That discovery didn't come overnight. Born in São Paulo, Brazil, Tuma moved to Miami with his family when he was 14. His first love was music, and he followed that path to Emerson College in Boston, where he majored in marketing and communications, with an emphasis on entertainment.
"I thought it would be fulfilling as a profession," he says, "but I found music is more of a hobby for me and not really what I want as a career."
Photo Courtesy YuriTuma.com. |
"Once I started photographing, I was like, 'Oh, this is what it feels like when you really like something,' " he says.
He moved back to Miami in 2008 and began his path toward artistic discovery by getting a proper camera.

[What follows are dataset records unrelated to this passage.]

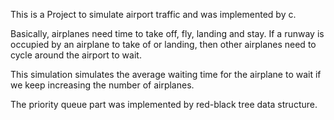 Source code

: This is a Project to simulate airport traffic and was implemented by c.

Basically, airplanes need time to take off, fly, landing and stay. If a runway is occupied by an airplane to take of or landing, then other airplanes need to cycle around the airport to wait. 

This simulation simulates the average waiting time for the airplane to wait if we keep increasing the number of airplanes. 

The priority queue part was implemented by red-black tree data structure.
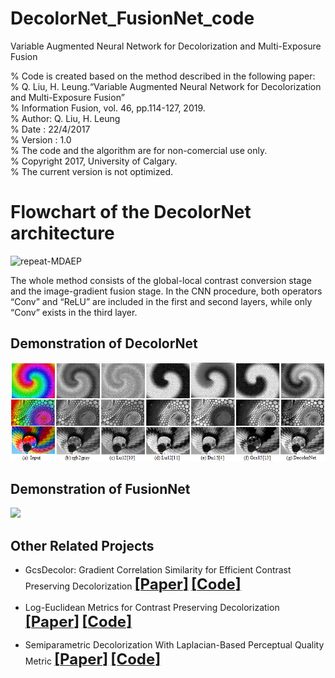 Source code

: # DecolorNet_FusionNet_code
Variable Augmented Neural Network for Decolorization and Multi-Exposure Fusion

% Code is created based on the method described in the following paper:    
% Q. Liu, H. Leung.“Variable Augmented Neural Network for Decolorization and Multi-Exposure Fusion”    
% Information Fusion, vol. 46, pp.114-127, 2019.    
% Author: Q. Liu, H. Leung    
% Date : 22/4/2017    
% Version : 1.0    
% The code and the algorithm are for non-comercial use only.    
% Copyright 2017, University of Calgary.   
% The current version is not optimized.    



# Flowchart of the DecolorNet architecture
![repeat-MDAEP](https://github.com/yqx7150/DecolorNet_FusionNet_code/blob/master/Flowchart%20demonstration%20of%20the%20proposed%20DecolorNet%20architecture.png) 
 
  
The whole method consists of the global-local contrast conversion stage and the image-gradient fusion stage. In the CNN procedure, both operators “Conv” and “ReLU” are included in the first and second layers, while only “Conv” exists in the third layer.   


## Demonstration of DecolorNet
![](./Compare_DecolorNet.png)  

## Demonstration of FusionNet
![](./Demonstration_FusionNet.png) 


## Other Related Projects
  * GcsDecolor: Gradient Correlation Similarity for Efficient Contrast Preserving Decolorization [<font size=5>**[Paper]**</font>](https://ieeexplore.ieee.org/abstract/document/7088620)   [<font size=5>**[Code]**</font>](https://github.com/yqx7150/GcsDecolor)

  * Log-Euclidean Metrics for Contrast Preserving Decolorization
[<font size=5>**[Paper]**</font>](https://ieeexplore.ieee.org/document/8016668)   [<font size=5>**[Code]**</font>](https://github.com/yqx7150/LeDecolor)

  * Semiparametric Decolorization With Laplacian-Based Perceptual Quality Metric
[<font size=5>**[Paper]**</font>](https://ieeexplore.ieee.org/document/7456206)   [<font size=5>**[Code]**</font>](https://github.com/yqx7150/SPDecolor)
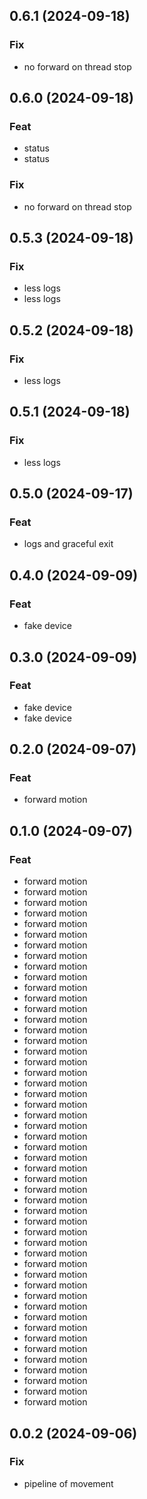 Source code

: ## 0.6.1 (2024-09-18)

### Fix

- no forward on thread stop

## 0.6.0 (2024-09-18)

### Feat

- status
- status

### Fix

- no forward on thread stop

## 0.5.3 (2024-09-18)

### Fix

- less logs
- less logs

## 0.5.2 (2024-09-18)

### Fix

- less logs

## 0.5.1 (2024-09-18)

### Fix

- less logs

## 0.5.0 (2024-09-17)

### Feat

- logs and graceful exit

## 0.4.0 (2024-09-09)

### Feat

- fake device

## 0.3.0 (2024-09-09)

### Feat

- fake device
- fake device

## 0.2.0 (2024-09-07)

### Feat

- forward motion

## 0.1.0 (2024-09-07)

### Feat

- forward motion
- forward motion
- forward motion
- forward motion
- forward motion
- forward motion
- forward motion
- forward motion
- forward motion
- forward motion
- forward motion
- forward motion
- forward motion
- forward motion
- forward motion
- forward motion
- forward motion
- forward motion
- forward motion
- forward motion
- forward motion
- forward motion
- forward motion
- forward motion
- forward motion
- forward motion
- forward motion
- forward motion
- forward motion
- forward motion
- forward motion
- forward motion
- forward motion
- forward motion
- forward motion
- forward motion
- forward motion
- forward motion
- forward motion
- forward motion
- forward motion
- forward motion
- forward motion
- forward motion
- forward motion
- forward motion
- forward motion
- forward motion
- forward motion
- forward motion

## 0.0.2 (2024-09-06)

### Fix

- pipeline of movement
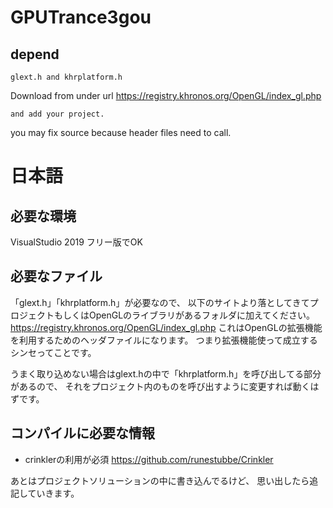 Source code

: # GPUTrance3gou

## depend
	glext.h and khrplatform.h
  Download from under url
	https://registry.khronos.org/OpenGL/index_gl.php

	and add your project.
  
  you may fix source because header files need to call.

# 日本語

## 必要な環境

VisualStudio 2019
フリー版でOK

## 必要なファイル

「glext.h」「khrplatform.h」が必要なので、
以下のサイトより落としてきてプロジェクトもしくはOpenGLのライブラリがあるフォルダに加えてください。
https://registry.khronos.org/OpenGL/index_gl.php
これはOpenGLの拡張機能を利用するためのヘッダファイルになります。
つまり拡張機能使って成立するシンセってことです。

うまく取り込めない場合はglext.hの中で「khrplatform.h」を呼び出してる部分があるので、
それをプロジェクト内のものを呼び出すように変更すれば動くはずです。

## コンパイルに必要な情報

* crinklerの利用が必須
https://github.com/runestubbe/Crinkler

あとはプロジェクトソリューションの中に書き込んでるけど、
思い出したら追記していきます。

He continued to snap anything and everything and soon found himself drawn particularly to nature and architecture, two highly symmetrical subjects on opposite ends of the human spectrum.
Diving further into those parallels, he now digitally manipulates his original images into kaleidoscopic mirages, bringing forth new forms and feelings from each subject. Building façades merge into geometric patterns, and blades of grass become abstract art. The art has struck a nerve and earned the 30-year-old photographer regular shows at the Butter Gallery and elsewhere.

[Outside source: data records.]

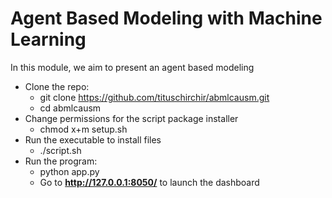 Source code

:# Agent Based Modeling with Machine Learning
In this module, we aim to present an agent based modeling 

* Clone the repo: 
  * git clone https://github.com/tituschirchir/abmlcausm.git
  * cd abmlcausm
* Change permissions for the script package installer
   * chmod x+m setup.sh
* Run the executable to install files
  * ./script.sh
* Run the program:
    * python app.py
    * Go to **http://127.0.0.1:8050/** to launch the dashboard
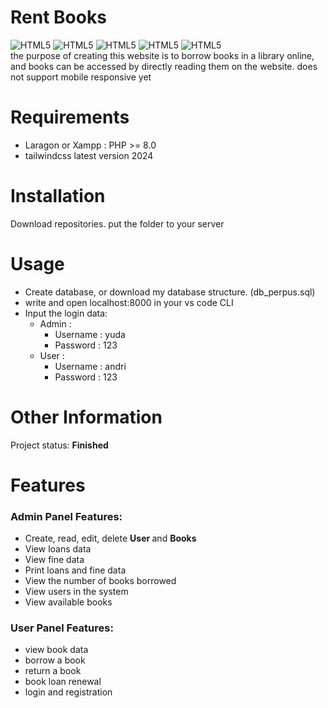 # **Rent Books**
<img alt="HTML5" src="https://img.shields.io/badge/HTML5-E34F26?style=for-the-badge&logo=html5&logoColor=white"/> <img alt="HTML5" src="https://img.shields.io/badge/Javascript-yellow?style=for-the-badge&logo=Javascript&logoColor=white"/> <img alt="HTML5" src="https://img.shields.io/badge/CSS3-1572B6?style=for-the-badge&logo=css3&logoColor=white"/> <img alt="HTML5" src="https://img.shields.io/badge/PHP-777BB4?style=for-the-badge&logo=php&logoColor=white"/> <img alt="HTML5" src="https://img.shields.io/badge/tailwindcss-1572B6?style=for-the-badge&logo=tailwindcss&logoColor=white"/><br>
the purpose of creating this website is to borrow books in a library online, and books can be accessed by directly reading them on the website. does not support mobile responsive yet<br>

# Requirements
- Laragon or Xampp : PHP >= 8.0
- tailwindcss latest version 2024
# Installation
Download repositories. put the folder to your server
# Usage
- Create database, or download my database structure. (db_perpus.sql)
- write and open localhost:8000 in your vs code CLI
- Input the login data:
  - Admin :
    - Username : yuda
    - Password : 123
  - User :
    - Username : andri
    - Password : 123
# Other Information
Project status: **Finished**<br>
# Features
### **Admin Panel Features:**
- Create, read, edit, delete <b> User </b> and <b> Books </b>
- View loans data
- View fine data
- Print loans and fine data
- View the number of books borrowed
- View users in the system
- View available books
  
### **User Panel Features**:
- view book data <br>
- borrow a book <br>
- return a book <br>
- book loan renewal <br>
- login and registration
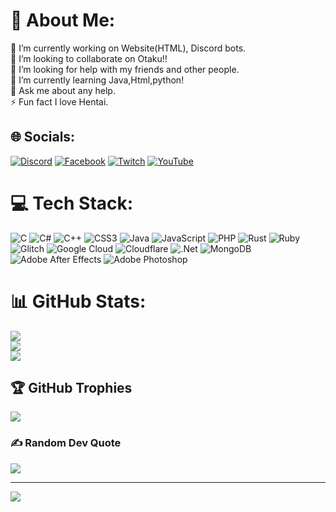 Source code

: # 💫 About Me:
🔭 I’m currently working on Website(HTML), Discord bots.<br>👯 I’m looking to collaborate on Otaku!!<br>🤝 I’m looking for help with my friends and other people.<br>🌱 I’m currently learning Java,Html,python!<br>💬 Ask me about  any help.<br>⚡ Fun fact  I love Hentai.


## 🌐 Socials:
[![Discord](https://img.shields.io/badge/Discord-%237289DA.svg?logo=discord&logoColor=white)](https://discord.gg/Ge3Rhfxr3a) [![Facebook](https://img.shields.io/badge/Facebook-%231877F2.svg?logo=Facebook&logoColor=white)](https://facebook.com/Senseiyt5) [![Twitch](https://img.shields.io/badge/Twitch-%239146FF.svg?logo=Twitch&logoColor=white)](https://twitch.tv/sensei95i) [![YouTube](https://img.shields.io/badge/YouTube-%23FF0000.svg?logo=YouTube&logoColor=white)](https://youtube.com/@Gojosensei135) 

# 💻 Tech Stack:
![C](https://img.shields.io/badge/c-%2300599C.svg?style=flat&logo=c&logoColor=white) ![C#](https://img.shields.io/badge/c%23-%23239120.svg?style=flat&logo=c-sharp&logoColor=white) ![C++](https://img.shields.io/badge/c++-%2300599C.svg?style=flat&logo=c%2B%2B&logoColor=white) ![CSS3](https://img.shields.io/badge/css3-%231572B6.svg?style=flat&logo=css3&logoColor=white) ![Java](https://img.shields.io/badge/java-%23ED8B00.svg?style=flat&logo=java&logoColor=white) ![JavaScript](https://img.shields.io/badge/javascript-%23323330.svg?style=flat&logo=javascript&logoColor=%23F7DF1E) ![PHP](https://img.shields.io/badge/php-%23777BB4.svg?style=flat&logo=php&logoColor=white) ![Rust](https://img.shields.io/badge/rust-%23000000.svg?style=flat&logo=rust&logoColor=white) ![Ruby](https://img.shields.io/badge/ruby-%23CC342D.svg?style=flat&logo=ruby&logoColor=white) ![Glitch](https://img.shields.io/badge/glitch-%233333FF.svg?style=flat&logo=glitch&logoColor=white) ![Google Cloud](https://img.shields.io/badge/Google%20Cloud-%234285F4.svg?style=flat&logo=google-cloud&logoColor=white) ![Cloudflare](https://img.shields.io/badge/Cloudflare-F38020?style=flat&logo=Cloudflare&logoColor=white) ![.Net](https://img.shields.io/badge/.NET-5C2D91?style=flat&logo=.net&logoColor=white) ![MongoDB](https://img.shields.io/badge/MongoDB-%234ea94b.svg?style=flat&logo=mongodb&logoColor=white) ![Adobe After Effects](https://img.shields.io/badge/Adobe%20After%20Effects-9999FF.svg?style=flat&logo=Adobe%20After%20Effects&logoColor=white) ![Adobe Photoshop](https://img.shields.io/badge/adobephotoshop-%2331A8FF.svg?style=flat&logo=adobephotoshop&logoColor=white)
# 📊 GitHub Stats:
![](https://github-readme-stats.vercel.app/api?username=Abidhasansajid-dev&theme=omni&hide_border=false&include_all_commits=true&count_private=true)<br/>
![](https://github-readme-streak-stats.herokuapp.com/?user=Abidhasansajid-dev&theme=omni&hide_border=false)<br/>
![](https://github-readme-stats.vercel.app/api/top-langs/?username=Abidhasansajid-dev&theme=omni&hide_border=false&include_all_commits=true&count_private=true&layout=compact)

## 🏆 GitHub Trophies
![](https://github-profile-trophy.vercel.app/?username=Abidhasansajid-dev&theme=matrix&no-frame=false&no-bg=false&margin-w=4)

### ✍️ Random Dev Quote
![](https://quotes-github-readme.vercel.app/api?type=horizontal&theme=dark)



---
[![](https://visitcount.itsvg.in/api?id=Abidhasansajid-dev&icon=5&color=5)](https://visitcount.itsvg.in)

<!-- Proudly created with GPRM ( https://gprm.itsvg.in ) -->
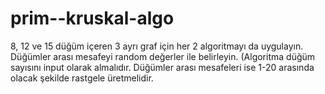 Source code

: # prim--kruskal-algo
 8, 12 ve 15 düğüm içeren 3 ayrı graf için her 2 algoritmayı da uygulayın. Düğümler arası mesafeyi random değerler ile belirleyin. (Algoritma düğüm sayısını input olarak  almalıdır. Düğümler arası mesafeleri ise 1-20 arasında olacak şekilde rastgele üretmelidir.
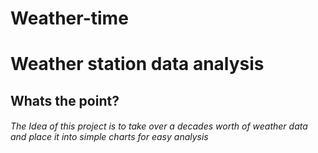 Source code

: # Weather-time #
# Weather station data analysis #
## Whats the point? ##
###### The Idea of this project is to take over a decades worth of weather data and place it into simple charts for easy analysis ####### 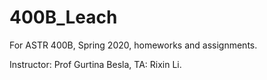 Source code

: # 400B_Leach
For ASTR 400B, Spring 2020, homeworks and assignments.

Instructor: Prof Gurtina Besla, TA: Rixin Li.
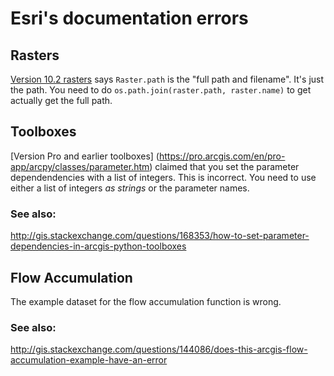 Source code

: # Esri's documentation errors

## Rasters
[Version 10.2 rasters](http://goo.gl/67NwDj) says `Raster.path` is the "full path and filename". 
It's just the path.
You need to do `os.path.join(raster.path, raster.name)` to get actually get the full path.

## Toolboxes
[Version Pro and earlier toolboxes] (https://pro.arcgis.com/en/pro-app/arcpy/classes/parameter.htm)
claimed that you set the parameter dependendencies with a list of integers.
This is incorrect. You need to use either a list of integers *as strings* or the parameter names.

### See also:
http://gis.stackexchange.com/questions/168353/how-to-set-parameter-dependencies-in-arcgis-python-toolboxes

## Flow Accumulation
The example dataset for the flow accumulation function is wrong.

### See also:
http://gis.stackexchange.com/questions/144086/does-this-arcgis-flow-accumulation-example-have-an-error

"I'm starting to reach that point where I photograph a building and I'm deconstructing a construction," Tuma says. "And from that deconstruction, I'm constructing something else through photography. The whole juxtaposition of that is becoming a cool little perspective that I'm playing with."
But behind all his endeavors remains the importance of harmony.
"I think that search and that transcendental knowledge -- the inner peace -- that's what will make each individual find a better place in their life," he says. "My art and my work is very much about transcendental meditation."